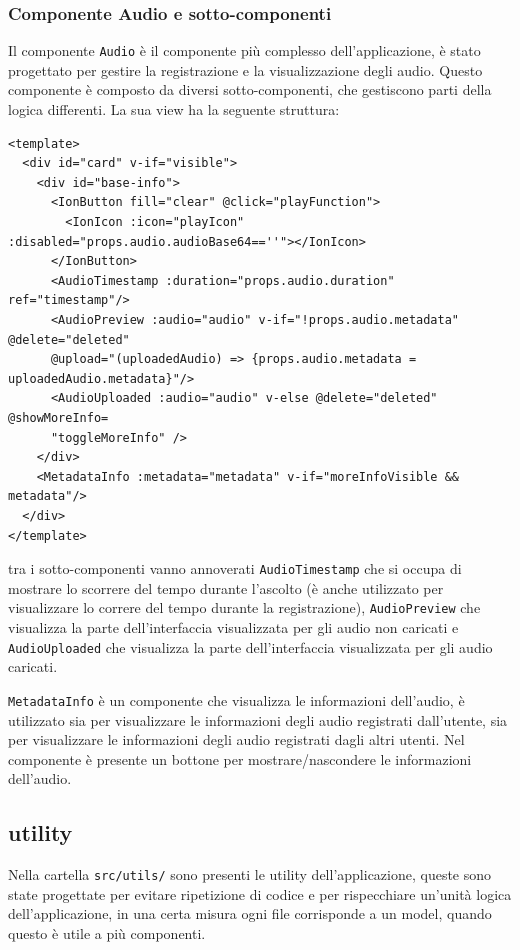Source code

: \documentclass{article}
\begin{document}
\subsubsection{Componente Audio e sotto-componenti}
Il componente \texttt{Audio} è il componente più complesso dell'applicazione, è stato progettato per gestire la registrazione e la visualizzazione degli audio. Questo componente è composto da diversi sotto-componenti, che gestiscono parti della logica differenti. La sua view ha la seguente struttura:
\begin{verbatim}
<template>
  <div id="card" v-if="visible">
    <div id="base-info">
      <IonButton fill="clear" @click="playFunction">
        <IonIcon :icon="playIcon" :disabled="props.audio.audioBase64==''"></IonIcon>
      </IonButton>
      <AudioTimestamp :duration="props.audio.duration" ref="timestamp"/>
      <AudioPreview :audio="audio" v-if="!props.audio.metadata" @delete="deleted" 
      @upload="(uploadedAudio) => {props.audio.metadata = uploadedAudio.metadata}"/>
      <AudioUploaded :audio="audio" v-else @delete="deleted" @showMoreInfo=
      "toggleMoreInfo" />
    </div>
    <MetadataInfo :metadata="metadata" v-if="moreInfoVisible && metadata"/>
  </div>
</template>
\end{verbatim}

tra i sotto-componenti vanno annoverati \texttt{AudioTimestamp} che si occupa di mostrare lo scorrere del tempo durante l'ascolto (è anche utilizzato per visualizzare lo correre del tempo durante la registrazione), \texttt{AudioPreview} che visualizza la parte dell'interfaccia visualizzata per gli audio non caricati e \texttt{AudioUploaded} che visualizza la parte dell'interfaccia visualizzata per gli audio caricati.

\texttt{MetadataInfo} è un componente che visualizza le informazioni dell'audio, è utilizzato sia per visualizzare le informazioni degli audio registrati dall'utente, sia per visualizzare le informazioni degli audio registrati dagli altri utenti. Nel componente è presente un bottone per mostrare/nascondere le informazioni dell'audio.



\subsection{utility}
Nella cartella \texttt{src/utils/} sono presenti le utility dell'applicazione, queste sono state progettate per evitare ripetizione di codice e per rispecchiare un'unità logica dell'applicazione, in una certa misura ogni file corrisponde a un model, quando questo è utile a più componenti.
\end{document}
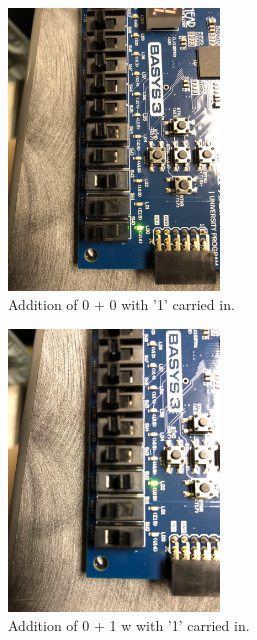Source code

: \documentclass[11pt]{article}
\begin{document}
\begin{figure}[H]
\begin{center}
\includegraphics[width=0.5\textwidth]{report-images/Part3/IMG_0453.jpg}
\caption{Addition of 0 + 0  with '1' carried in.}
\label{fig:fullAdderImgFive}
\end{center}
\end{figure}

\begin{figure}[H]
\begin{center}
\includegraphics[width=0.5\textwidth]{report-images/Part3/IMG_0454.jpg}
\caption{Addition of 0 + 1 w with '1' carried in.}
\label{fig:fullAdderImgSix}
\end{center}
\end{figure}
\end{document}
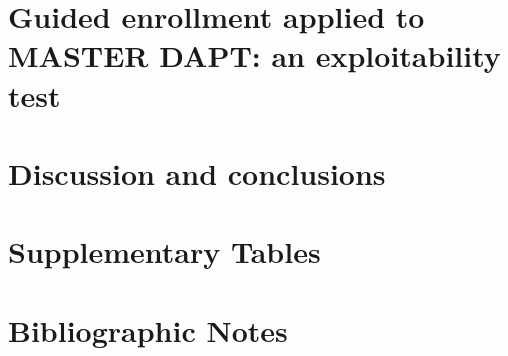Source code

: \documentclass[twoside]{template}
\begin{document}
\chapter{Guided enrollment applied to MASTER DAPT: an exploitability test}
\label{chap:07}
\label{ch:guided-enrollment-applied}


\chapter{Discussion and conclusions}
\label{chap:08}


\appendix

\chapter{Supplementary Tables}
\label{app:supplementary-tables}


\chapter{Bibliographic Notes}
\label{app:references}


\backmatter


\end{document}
* * * *
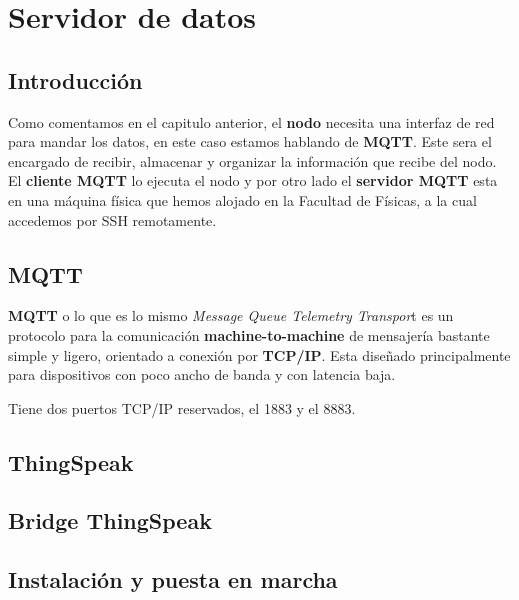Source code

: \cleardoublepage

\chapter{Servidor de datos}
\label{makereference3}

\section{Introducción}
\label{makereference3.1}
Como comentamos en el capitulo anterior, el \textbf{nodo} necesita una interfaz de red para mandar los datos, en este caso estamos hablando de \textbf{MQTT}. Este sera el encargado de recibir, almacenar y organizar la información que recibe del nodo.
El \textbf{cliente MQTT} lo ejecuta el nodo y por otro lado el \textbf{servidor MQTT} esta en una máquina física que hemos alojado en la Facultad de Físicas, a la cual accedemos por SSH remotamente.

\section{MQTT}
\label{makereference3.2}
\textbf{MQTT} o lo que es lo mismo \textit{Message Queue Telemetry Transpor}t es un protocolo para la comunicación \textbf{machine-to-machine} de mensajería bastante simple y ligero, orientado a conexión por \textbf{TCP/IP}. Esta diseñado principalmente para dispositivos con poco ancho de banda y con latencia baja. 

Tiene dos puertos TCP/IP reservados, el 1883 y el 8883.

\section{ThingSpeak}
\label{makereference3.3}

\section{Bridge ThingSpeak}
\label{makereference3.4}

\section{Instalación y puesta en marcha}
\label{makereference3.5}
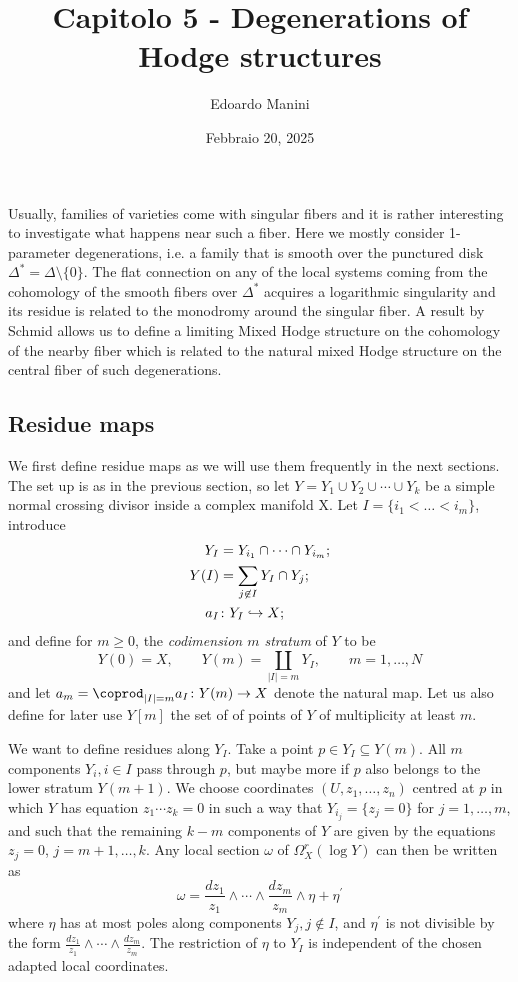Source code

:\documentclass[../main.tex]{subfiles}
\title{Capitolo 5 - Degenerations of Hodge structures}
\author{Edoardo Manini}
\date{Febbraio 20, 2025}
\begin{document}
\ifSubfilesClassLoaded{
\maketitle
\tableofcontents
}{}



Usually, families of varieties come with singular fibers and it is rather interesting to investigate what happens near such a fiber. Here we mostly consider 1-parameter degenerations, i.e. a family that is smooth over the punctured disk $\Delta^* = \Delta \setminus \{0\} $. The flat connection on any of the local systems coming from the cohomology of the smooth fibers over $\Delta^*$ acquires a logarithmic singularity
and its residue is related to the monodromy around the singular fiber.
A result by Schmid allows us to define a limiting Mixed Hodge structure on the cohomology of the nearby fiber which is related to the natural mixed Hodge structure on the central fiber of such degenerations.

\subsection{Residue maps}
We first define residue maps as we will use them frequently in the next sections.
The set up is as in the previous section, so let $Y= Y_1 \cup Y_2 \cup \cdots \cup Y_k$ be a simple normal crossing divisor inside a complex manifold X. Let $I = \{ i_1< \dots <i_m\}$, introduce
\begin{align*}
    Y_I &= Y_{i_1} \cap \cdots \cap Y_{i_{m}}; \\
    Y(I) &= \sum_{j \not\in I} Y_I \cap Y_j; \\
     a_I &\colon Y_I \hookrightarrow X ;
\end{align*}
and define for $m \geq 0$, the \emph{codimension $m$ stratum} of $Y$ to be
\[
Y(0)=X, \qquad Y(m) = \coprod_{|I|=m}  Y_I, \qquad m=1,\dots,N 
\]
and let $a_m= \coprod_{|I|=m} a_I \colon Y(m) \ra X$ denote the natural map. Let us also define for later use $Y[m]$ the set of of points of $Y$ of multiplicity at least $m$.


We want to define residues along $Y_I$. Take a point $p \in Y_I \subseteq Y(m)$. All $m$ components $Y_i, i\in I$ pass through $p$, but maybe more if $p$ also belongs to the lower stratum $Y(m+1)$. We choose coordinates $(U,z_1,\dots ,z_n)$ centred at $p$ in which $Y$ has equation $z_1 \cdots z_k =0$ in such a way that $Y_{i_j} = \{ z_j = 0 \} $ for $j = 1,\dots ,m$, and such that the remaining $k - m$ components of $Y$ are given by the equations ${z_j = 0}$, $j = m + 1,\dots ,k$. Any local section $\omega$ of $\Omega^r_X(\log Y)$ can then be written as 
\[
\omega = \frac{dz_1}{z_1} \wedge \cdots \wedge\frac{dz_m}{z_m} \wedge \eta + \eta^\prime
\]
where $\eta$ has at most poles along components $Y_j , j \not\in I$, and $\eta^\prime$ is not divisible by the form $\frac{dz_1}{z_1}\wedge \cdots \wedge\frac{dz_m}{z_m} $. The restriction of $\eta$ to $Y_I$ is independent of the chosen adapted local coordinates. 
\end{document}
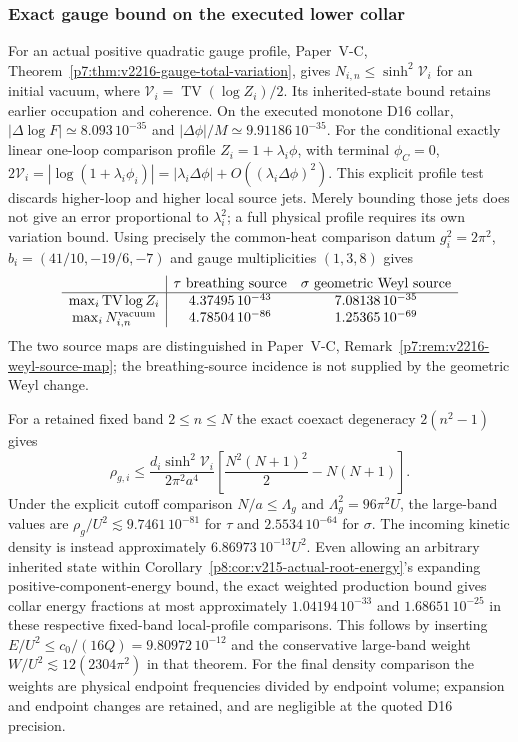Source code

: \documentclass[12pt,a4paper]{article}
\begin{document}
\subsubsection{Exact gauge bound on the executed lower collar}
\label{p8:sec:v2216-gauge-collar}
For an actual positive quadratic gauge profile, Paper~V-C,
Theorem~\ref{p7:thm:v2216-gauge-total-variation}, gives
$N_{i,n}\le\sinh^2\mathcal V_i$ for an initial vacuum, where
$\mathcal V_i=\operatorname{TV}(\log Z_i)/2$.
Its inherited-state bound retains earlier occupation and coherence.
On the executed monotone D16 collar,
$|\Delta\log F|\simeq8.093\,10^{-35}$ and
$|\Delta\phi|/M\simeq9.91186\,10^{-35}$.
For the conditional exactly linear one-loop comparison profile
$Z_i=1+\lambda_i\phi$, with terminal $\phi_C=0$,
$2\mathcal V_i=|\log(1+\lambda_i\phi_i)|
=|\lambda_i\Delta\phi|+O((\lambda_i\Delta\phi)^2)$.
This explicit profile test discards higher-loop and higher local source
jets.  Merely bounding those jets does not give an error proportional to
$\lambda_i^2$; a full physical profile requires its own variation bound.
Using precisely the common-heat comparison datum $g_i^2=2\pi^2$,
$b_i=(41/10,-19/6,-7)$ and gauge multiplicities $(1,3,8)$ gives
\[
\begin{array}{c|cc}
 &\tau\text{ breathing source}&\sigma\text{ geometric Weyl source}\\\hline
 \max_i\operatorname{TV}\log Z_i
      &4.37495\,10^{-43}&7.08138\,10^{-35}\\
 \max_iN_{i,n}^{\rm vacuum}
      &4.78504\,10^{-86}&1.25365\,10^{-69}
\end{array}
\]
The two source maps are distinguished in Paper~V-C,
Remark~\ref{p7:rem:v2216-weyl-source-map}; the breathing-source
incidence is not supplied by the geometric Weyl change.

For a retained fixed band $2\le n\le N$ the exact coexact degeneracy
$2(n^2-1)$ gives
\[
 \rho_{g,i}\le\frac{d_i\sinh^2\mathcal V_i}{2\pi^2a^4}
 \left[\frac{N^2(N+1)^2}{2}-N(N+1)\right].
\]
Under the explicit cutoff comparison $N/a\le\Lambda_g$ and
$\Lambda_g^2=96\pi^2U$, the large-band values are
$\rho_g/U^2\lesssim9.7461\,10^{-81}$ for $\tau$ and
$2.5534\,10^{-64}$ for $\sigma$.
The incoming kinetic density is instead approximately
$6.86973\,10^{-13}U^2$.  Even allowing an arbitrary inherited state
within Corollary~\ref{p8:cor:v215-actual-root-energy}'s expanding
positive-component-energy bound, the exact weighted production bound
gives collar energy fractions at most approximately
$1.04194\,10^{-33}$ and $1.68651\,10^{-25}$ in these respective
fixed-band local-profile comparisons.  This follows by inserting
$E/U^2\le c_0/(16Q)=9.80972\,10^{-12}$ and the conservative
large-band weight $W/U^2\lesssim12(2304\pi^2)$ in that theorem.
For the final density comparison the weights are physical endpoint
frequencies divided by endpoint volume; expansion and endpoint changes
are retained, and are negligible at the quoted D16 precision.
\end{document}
* * * *
*TASK PROMPT*
Could you copy each line in the listing above that includes the word "caption"?

*RESPONSE*
\caption{Addition of 0 + 0  with '1' carried in.}
\caption{Addition of 0 + 1 w with '1' carried in.}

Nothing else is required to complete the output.